Please show every line in the entries below that includes the word "Meilenstein".
BEGIN DATASET EXCERPTS
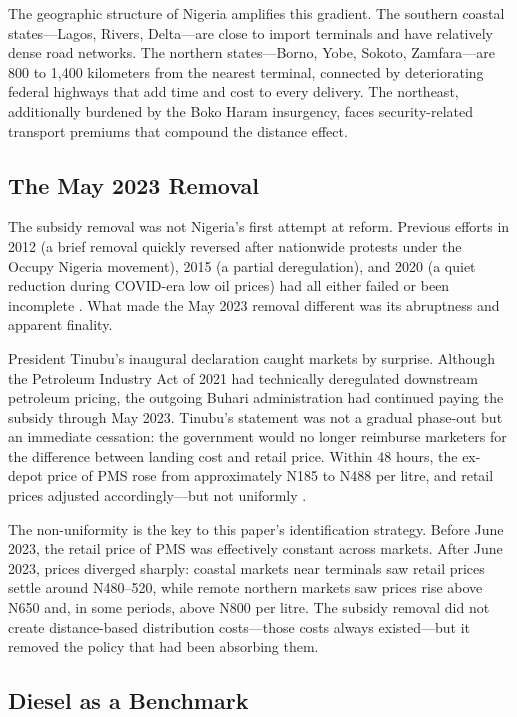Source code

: \documentclass[12pt]{article}
\newcommand{\naira}{\textnigerian}
\renewcommand{\naira}{\mbox{\rlap{\hspace{0.09em}=}N}}
\begin{document}
The geographic structure of Nigeria amplifies this gradient. The southern coastal states---Lagos, Rivers, Delta---are close to import terminals and have relatively dense road networks. The northern states---Borno, Yobe, Sokoto, Zamfara---are 800 to 1,400 kilometers from the nearest terminal, connected by deteriorating federal highways that add time and cost to every delivery. The northeast, additionally burdened by the Boko Haram insurgency, faces security-related transport premiums that compound the distance effect.

\subsection{The May 2023 Removal}

The subsidy removal was not Nigeria's first attempt at reform. Previous efforts in 2012 (a brief removal quickly reversed after nationwide protests under the Occupy Nigeria movement), 2015 (a partial deregulation), and 2020 (a quiet reduction during COVID-era low oil prices) had all either failed or been incomplete \citep{Nwachukwu2014,Umar2022}. What made the May 2023 removal different was its abruptness and apparent finality.

President Tinubu's inaugural declaration caught markets by surprise. Although the Petroleum Industry Act of 2021 had technically deregulated downstream petroleum pricing, the outgoing Buhari administration had continued paying the subsidy through May 2023. Tinubu's statement was not a gradual phase-out but an immediate cessation: the government would no longer reimburse marketers for the difference between landing cost and retail price. Within 48 hours, the ex-depot price of PMS rose from approximately \naira{}185 to \naira{}488 per litre, and retail prices adjusted accordingly---but not uniformly \citep{Akinleye2024}.

The non-uniformity is the key to this paper's identification strategy. Before June 2023, the retail price of PMS was effectively constant across markets. After June 2023, prices diverged sharply: coastal markets near terminals saw retail prices settle around \naira{}480--520, while remote northern markets saw prices rise above \naira{}650 and, in some periods, above \naira{}800 per litre. The subsidy removal did not create distance-based distribution costs---those costs always existed---but it removed the policy that had been absorbing them.

\subsection{Diesel as a Benchmark}
\end{document}
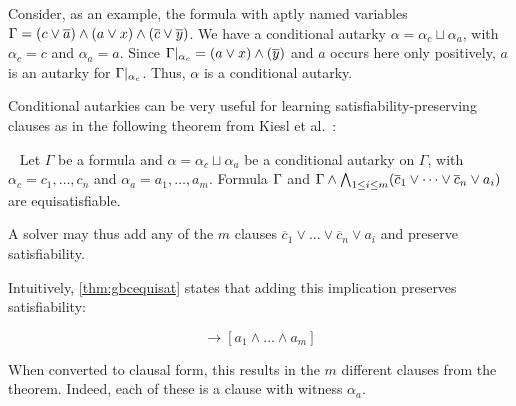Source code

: Consider, as an example, the formula with aptly named variables $\Gamma = (c
\lor \overline{a}) \land (a \lor x) \land (\overline{c} \lor
\overline{y})$. We have a conditional autarky $\alpha = \alpha_c \sqcup
\alpha_a$, with $\alpha_c = c$ and $\alpha_a = a$. Since $\Gamma|_{\alpha_c} =
(a \lor x) \land (\overline{y})$ and $a$ occurs here only positively, $a$
is an autarky for $\Gamma|_{\alpha_c}$. Thus, $\alpha$ is a conditional autarky.


Conditional autarkies can be very useful for learning satisfiability-preserving
clauses as in the
following theorem from Kiesl et al.~\cite{conditionalautarkies}:

\begin{theorem}~\label{thm:gbcequisat} Let $\Gamma$ be a formula and $\alpha =
    \alpha_c \sqcup \alpha_a$ be a conditional autarky on $\Gamma$, with
    $\alpha_c = c_1, \dots, c_n$ and $\alpha_a = a_1, \dots, a_m$. Formula
    $\Gamma$ and $\Gamma \land \bigwedge_{1 \leq i \leq m} (\overline{c}_1
    \lor \dots \lor \overline{c}_n \lor a_i)$ are equisatisfiable.
\end{theorem}


A solver may thus add any of the $m$ clauses
$\overline{c}_1 \lor \dots \lor \overline{c}_n \lor a_i$ and preserve
satisfiability. 

Intuitively, \autoref{thm:gbcequisat} states that adding this implication
preserves satisfiability:

\begin{equation*}
    [c_1 \land \dots \land c_n] \rightarrow [a_1 \land \dots \land a_m]
\end{equation*}

When converted to clausal form, this results in the $m$ different clauses from
the theorem. Indeed, each of these is a \pr clause with witness $\alpha_a$.


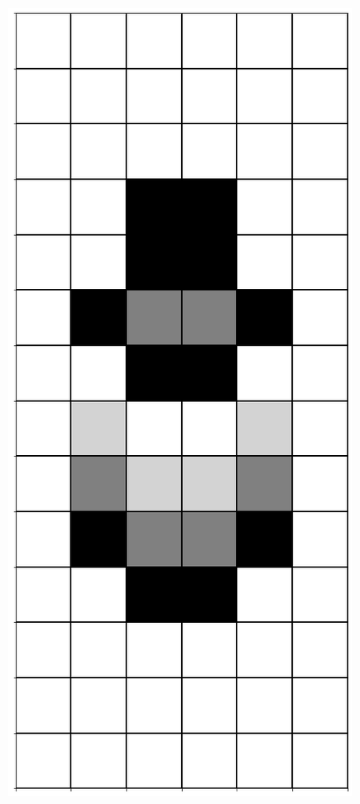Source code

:\documentclass[12pt]{article}
\numberwithin{figure}{section} %
\begin{document}
\begin{figure}[H]
\begin{subfigure}{0.18\textwidth}
     		\subcaption{}
   	\end{subfigure}
     	\begin{subfigure}{0.18\textwidth}
     		\centering
     		\includegraphics[width=\linewidth]{Section4/34.2}

\end{subfigure}
\end{figure}
\end{document}
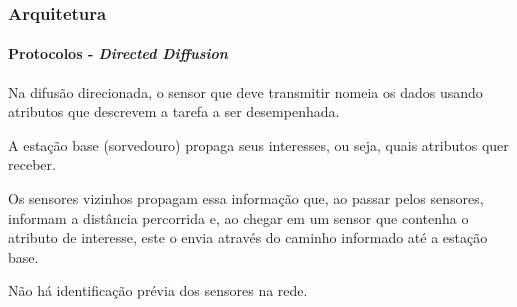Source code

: \documentclass[notes]{beamer}
\begin{document}
\begin{frame}
\frametitle{Arquitetura}
\framesubtitle{Protocolos - \textit{Directed Diffusion}}

\begin{block}

Na difusão direcionada, o sensor que deve transmitir nomeia os dados usando atributos que descrevem a tarefa a ser desempenhada.

\end{block} \pause

\begin{block}

A estação base (sorvedouro) propaga seus interesses, ou seja, quais atributos quer receber. 
\end{block} \pause

\begin{block}

Os sensores vizinhos propagam essa informação que, ao passar pelos sensores, informam a distância percorrida e, ao chegar em um sensor que contenha o atributo de interesse, este o envia através do caminho informado até a estação base.

\end{block} \pause

\begin{block}

Não há identificação prévia dos sensores na rede. 

\end{block} 

\end{frame}
\end{document}
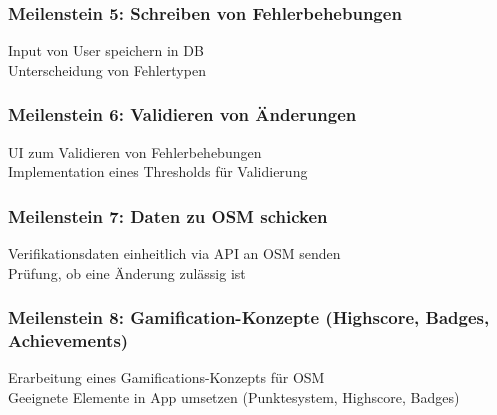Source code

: \subsubsection{Meilenstein 5: Schreiben von Fehlerbehebungen}

\tick Input von User speichern in DB \\
\tick Unterscheidung von Fehlertypen

\subsubsection{Meilenstein 6: Validieren von Änderungen}

\tick UI zum Validieren von Fehlerbehebungen \\
\tick Implementation eines Thresholds für Validierung

\subsubsection{Meilenstein 7: Daten zu OSM schicken}

\cross Verifikationsdaten einheitlich via API an OSM senden \\
\cross Prüfung, ob eine Änderung zulässig ist

\subsubsection{Meilenstein 8: Gamification-Konzepte (Highscore, Badges, Achievements)}

\tick Erarbeitung eines Gamifications-Konzepts für OSM \\
\tick Geeignete Elemente in App umsetzen (Punktesystem, Highscore, Badges)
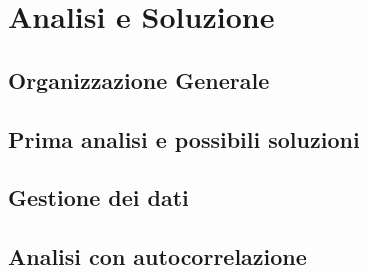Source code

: \section{Analisi e Soluzione}





\subsection{Organizzazione Generale}
\subsection{Prima analisi e possibili soluzioni}
\subsection{Gestione dei dati}
\subsection{Analisi con autocorrelazione}
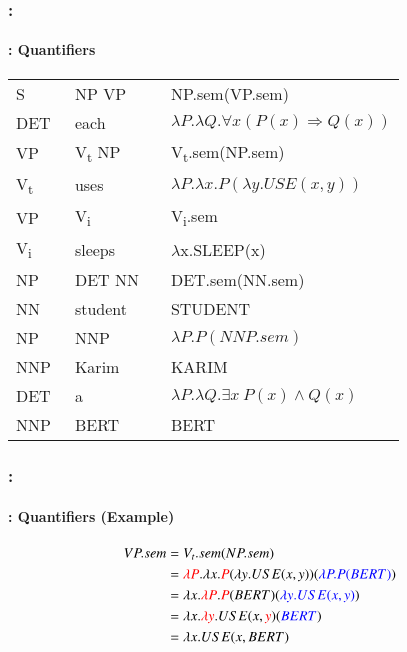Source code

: \documentclass[xcolor=table]{beamer}
\begin{document}
\begin{frame}
	\frametitle{\insertshortsubtitle: \insertsection}
	\framesubtitle{\insertsubsection: Quantifiers}
	
	\begin{center}
		\small
		\begin{tabular}{llll}
			\hline\hline
			S  & \textrightarrow\ NP VP && NP.sem(VP.sem) \\
			DET & \textrightarrow\ each && $\lambda P.\lambda Q.\forall x (P(x) \Rightarrow Q(x))$ \\
			
			VP & \textrightarrow\ V\textsubscript{t} NP && V\textsubscript{t}.sem(NP.sem) \\
			V\textsubscript{t}  & \textrightarrow\ uses && $\lambda P.\lambda x.P(\lambda y.USE(x, y))$ \\
			
			VP & \textrightarrow\ V\textsubscript{i} && V\textsubscript{i}.sem \\
			V\textsubscript{i}  & \textrightarrow\ sleeps && $ \lambda $x.SLEEP(x) \\
			
			NP & \textrightarrow\ DET NN && DET.sem(NN.sem) \\
			NN  & \textrightarrow\  student && STUDENT \\
			
			NP & \textrightarrow\ NNP && $\lambda P.P(NNP.sem)$ \\
			NNP  & \textrightarrow\  Karim && KARIM \\
			
			DET & \textrightarrow\ a && $\lambda P.\lambda Q.\exists x\ P(x) \wedge Q(x)$ \\
			NNP  & \textrightarrow\  BERT && BERT \\
			\hline\hline
		\end{tabular}
	\end{center}
	
\end{frame}

\begin{frame}
	\frametitle{\insertshortsubtitle: \insertsection}
	\framesubtitle{\insertsubsection: Quantifiers (Example)}
	
	\begin{center}
		\small
		\begin{align*}
			VP.sem & = V_t.sem(NP.sem) \\
			& = \textcolor{red}{\lambda P}.\lambda x.\textcolor{red}{P}(\lambda y.USE(x, y))(\textcolor{blue}{\lambda P.P(BERT)}) \\
			& = \lambda x.\textcolor{red}{\lambda P}.\textcolor{red}{P}(BERT)(\textcolor{blue}{\lambda y.USE(x, y)}) \\
			& = \lambda x.\textcolor{red}{\lambda y}.USE(x, \textcolor{red}{y})(\textcolor{blue}{BERT}) \\
			& = \lambda x.USE(x, BERT) \\
		\end{align*}
	\end{center}
	
\end{frame}
\end{document}
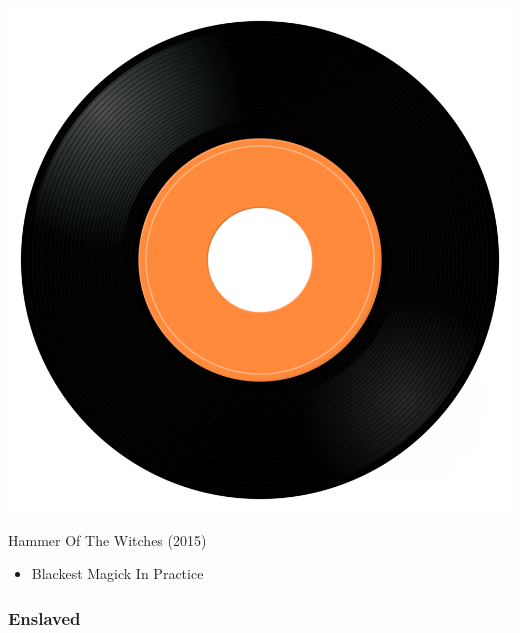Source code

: \begin{minipage}[t]{0.25\textwidth}\vspace{0pt}
\captionsetup{type=figure}
\includegraphics[width=\textwidth]{Images/cover.png}
\caption*{Hammer Of The Witches (2015)}
\end{minipage}
\begin{minipage}[t]{0.25\textwidth}\vspace{0pt}
\begin{itemize}[nosep,leftmargin=1em,labelwidth=*,align=left]
	\setlength{\itemsep}{0pt}
	\item Blackest Magick In Practice
\end{itemize}
\end{minipage}

\subsubsection{Enslaved}

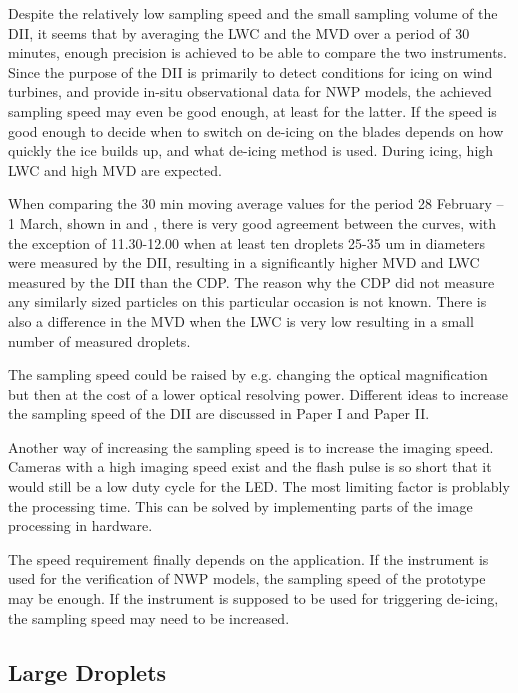 Despite the relatively low sampling speed and the small sampling volume of the DII, it seems that by averaging the LWC and the MVD over a period of 30 minutes, enough precision is achieved to be able to compare the two instruments. Since the purpose of the DII is primarily to detect conditions for icing on wind turbines, and provide in-situ observational data for NWP models, the achieved sampling speed may even be good enough, at least for the latter. If the speed is good enough to decide when to switch on de-icing on the blades depends on how quickly the ice builds up, and what de-icing method is used. During icing, high LWC and high MVD are expected.

When comparing the 30 min moving average values for the period 28 February -- 1 March, shown in  and , there is very good agreement between the curves, with the exception of 11.30-12.00 when at least ten droplets 25-35 um in diameters were measured by the DII, resulting in a significantly higher MVD and LWC measured by the DII than the CDP. The reason why the CDP did not measure any similarly sized particles on this particular occasion is not known. There is also a difference in the MVD when the LWC is very low resulting in a small number of measured droplets.

The sampling speed could be raised by e.g. changing the optical magnification but then at the cost of a lower optical resolving power. Different ideas to increase the sampling speed of the DII are discussed in Paper I and Paper II.

Another way of increasing the sampling speed is to increase the imaging speed. Cameras with a high imaging speed exist and the flash pulse is so short that it would still be a low duty cycle for the LED. The most limiting factor is problably the processing time. This can be solved by implementing parts of the image processing in hardware.

The speed requirement finally depends on the application. If the instrument is used for the verification of NWP models, the sampling speed of the prototype may be enough. If the instrument is supposed to be used for triggering de-icing, the sampling speed may need to be increased.

\subsection{Large Droplets}


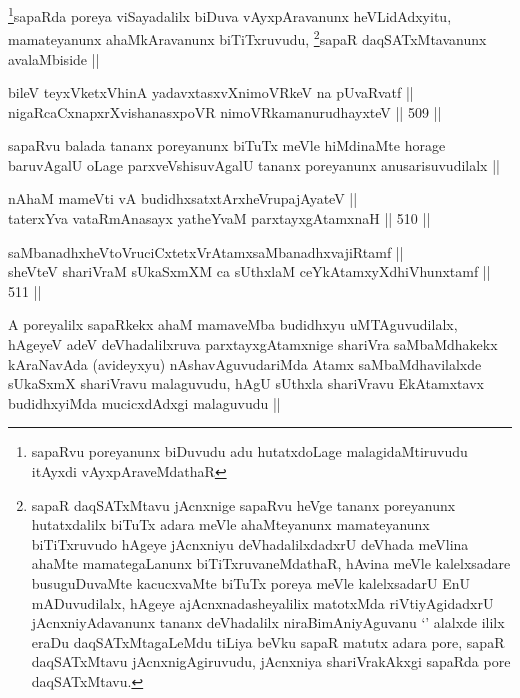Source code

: \begin{artha}
\footnote{sapaRvu poreyanunx biDuvudu adu hutatxdoLage
  malagidaMtiruvudu itAyxdi vAyxpAraveMdathaR}sapaRda poreya viSayadalilx biDuva vAyxpAravanunx
heVLidAdxyitu, mamateyanunx ahaMkAravanunx
biTiTxruvudu, \footnote{sapaR daqSATxMtavu jAcnxnige sapaRvu heVge
  tananx poreyanunx hutatxdalilx biTuTx adara meVle ahaMteyanunx
  mamateyanunx biTiTxruvudo hAgeye jAcnxniyu deVhadalilxdadxrU deVhada
  meVlina ahaMte mamategaLanunx biTiTxruvaneMdathaR, hAvina meVle
  kalelxsadare busuguDuvaMte kacucxvaMte biTuTx poreya meVle
  kalelxsadarU EnU mADuvudilalx, hAgeye ajAcnxnadasheyalilix matotxMda
  riVtiyAgidadxrU jAcnxniyAdavanunx tananx deVhadalilx
  niraBimAniyAguvanu `\stext' alalxde ililx eraDu daqSATxMtagaLeMdu
  tiLiya beVku sapaR matutx adara pore, sapaR daqSATxMtavu
  jAcnxnigAgiruvudu,  jAcnxniya shariVrakAkxgi sapaRda pore daqSATxMtavu.}sapaR daqSATxMtavanunx avalaMbiside ||
\end{artha}

\begin{shl}
bileV teyxVketxV\s hinA yadavxtasxvXnimoVRkeV na pUvaRvatf || \\
nigaRcaCxnapxrXvishanasxpoVR nimoVRkamanurudhayxteV ||  509 ||  
\end{shl}

\begin{artha}
sapaRvu balada tananx poreyanunx biTuTx meVle hiMdinaMte horage
baruvAgalU oLage parxveVshisuvAgalU tananx poreyanunx
anusarisuvudilalx ||
\end{artha}


\begin{shl}
nAhaM mameVti vA budidhxsatxtArxheVrupajAyateV || \\
taterxYva vataRmAnasayx yatheYvaM parxtayxgAtamxnaH ||  510 ||  
\end{shl}

\begin{shl}
saMbanadhxheVtoVruciCxtetxVrAtamxsaMbanadhxvajiRtamf || \\
sheVteV shariVraM sUkaSxmXM ca sUthxlaM ceYkAtamxyXdhiVhunxtamf ||  511 ||  
\end{shl}

\begin{artha}
A poreyalilx sapaRkekx ahaM mamaveMba budidhxyu uMTAguvudilalx,
hAgeyeV adeV deVhadalilxruva parxtayxgAtamxnige shariVra saMbaMdhakekx
kAraNavAda (avideyxyu) nAshavAguvudariMda Atamx saMbaMdhavilalxde
sUkaSxmX shariVravu malaguvudu, hAgU sUthxla shariVravu EkAtamxtavx
budidhxyiMda mucicxdAdxgi malaguvudu ||
\end{artha}

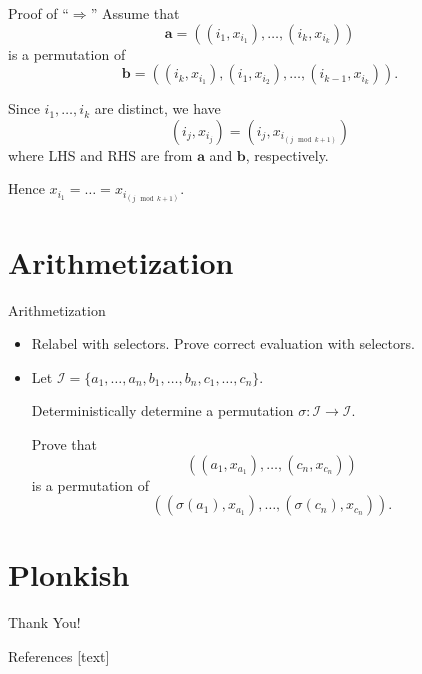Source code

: \documentclass{beamer}
\newcommand{\wireindices}{\mathcal{I}}
\begin{document}
	\begin{frame}{Proof of ``$\Rightarrow$''}
		Assume that 
			\begin{equation*}
			\mathbf{a} = \left((i_1, x_{i_1}), \dots, (i_k, x_{i_k})\right)
		\end{equation*}
		is a permutation of 
		\begin{equation*}
			\mathbf{b} = \left((i_k, x_{i_1}), (i_1, x_{i_2}), \dots, (i_{k - 1}, x_{i_k})\right).
		\end{equation*}
	
		Since $i_1, \dots, i_k$ are distinct, we have
		\begin{equation*}
			(i_j, x_{i_j}) = (i_j, x_{i_{(j \mod k + 1)}})
		\end{equation*}
		where LHS and RHS are from $\mathbf{a}$ and $\mathbf{b}$, respectively.
		
		Hence $x_{i_1} = \dots = x_{i_{(j \mod k + 1)}}$.
	\end{frame}

	\section{Arithmetization}
	\begin{frame}{Arithmetization}
		\begin{itemize}
			\item Relabel with selectors. Prove correct evaluation with selectors.
			\item Let $\wireindices = \{a_1, \dots, a_n, b_1, \dots, b_n, c_1, \dots, c_n\}$. 
			
			Deterministically determine a permutation $\sigma : \wireindices \to \wireindices$. 
			
			Prove that
			\begin{equation*}
				\left((a_1, x_{a_1}), \dots, (c_n, x_{c_n})\right)
			\end{equation*}
			is a permutation of 
			\begin{equation*}
				\left((\sigma(a_1), x_{a_1}), \dots, (\sigma(c_n), x_{c_n})\right).
			\end{equation*}
		\end{itemize}
	\end{frame}

	\section{Plonkish}

	\begin{frame}{}
		\begin{center}
			{\fontsize{20}{20}\selectfont Thank You!}
		\end{center}
	\end{frame}

	\begin{frame}[allowframebreaks]{References}
		
		
		
	\end{frame}
	
\end{document}
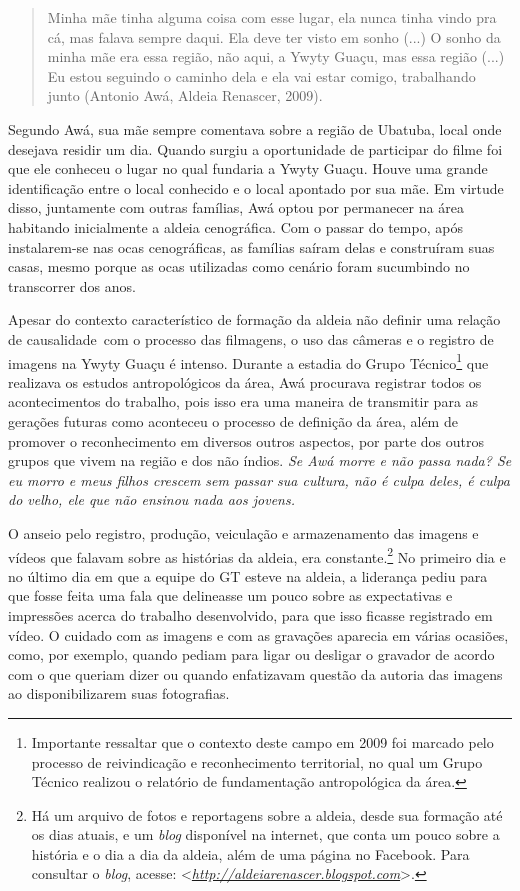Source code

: \begin{quote}
Minha mãe tinha alguma coisa com esse lugar, ela nunca tinha vindo pra
cá, mas falava sempre daqui. Ela deve ter visto em sonho (...) O sonho
da minha mãe era essa região, não aqui, a Ywyty Guaçu, mas essa região
(...) Eu estou seguindo o caminho dela e ela vai estar comigo,
trabalhando junto (Antonio Awá, Aldeia Renascer, 2009).
\end{quote}

Segundo Awá, sua mãe sempre comentava sobre a região de Ubatuba, local
onde desejava residir um dia. Quando surgiu a oportunidade de participar
do filme foi que ele conheceu o lugar no qual fundaria a Ywyty Guaçu.
Houve uma grande identificação entre o local conhecido e o local
apontado por sua mãe. Em virtude disso, juntamente com outras famílias,
Awá optou por permanecer na área habitando inicialmente a aldeia
cenográfica. Com o passar do tempo, após instalarem-se nas ocas
cenográficas, as famílias saíram delas e construíram suas casas, mesmo
porque as ocas utilizadas como cenário foram sucumbindo no transcorrer
dos anos.

Apesar do contexto característico de formação da aldeia não definir uma
relação de causalidade~com o processo das filmagens, o uso das câmeras e
o registro de imagens na Ywyty Guaçu é intenso. Durante a estadia do
Grupo Técnico\footnote{Importante ressaltar que o contexto deste campo
  em 2009 foi marcado pelo processo de reivindicação e reconhecimento
  territorial, no qual um Grupo Técnico realizou o relatório de
  fundamentação antropológica da área.} que realizava os estudos
antropológicos da área, Awá procurava registrar todos os acontecimentos
do trabalho, pois isso era uma maneira de transmitir para as gerações
futuras como aconteceu o processo de definição da área, além de promover
o reconhecimento em diversos outros aspectos, por parte dos outros
grupos que vivem na região e dos não índios. \emph{Se Awá morre e não
passa nada? Se eu morro e meus filhos crescem sem passar sua cultura,
não é culpa deles, é culpa do velho, ele que não ensinou nada aos
jovens.}

O anseio pelo registro, produção, veiculação e armazenamento das imagens
e vídeos que falavam sobre as histórias da aldeia, era
constante.\footnote{Há um arquivo de fotos e reportagens sobre a aldeia,
  desde sua formação até os dias atuais, e um \emph{blog} disponível na
  internet, que conta um pouco sobre a história e o dia a dia da aldeia,
  além de uma página no Facebook. Para consultar o \emph{blog}, acesse:
  \textless{}\href{http://aldeiarenascer.blogspot.com/}{\emph{http://aldeiarenascer.blogspot.com}}\textgreater{}.}
No primeiro dia e no último dia em que a equipe do GT esteve na aldeia,
a liderança pediu para que fosse feita uma fala que delineasse um pouco
sobre as expectativas e impressões acerca do trabalho desenvolvido, para
que isso ficasse registrado em vídeo. O cuidado com as imagens e com as
gravações aparecia em várias ocasiões, como, por exemplo, quando pediam
para ligar ou desligar o gravador de acordo com o que queriam dizer ou
quando enfatizavam questão da autoria das imagens ao disponibilizarem
suas fotografias.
END DATASET EXCERPTS
• **ANSWER TO THE PROBLEM**:
: \subsubsection{Meilenstein 5: Schreiben von Fehlerbehebungen}
\subsubsection{Meilenstein 6: Validieren von Änderungen}
\subsubsection{Meilenstein 7: Daten zu OSM schicken}
\subsubsection{Meilenstein 8: Gamification-Konzepte (Highscore, Badges, Achievements)}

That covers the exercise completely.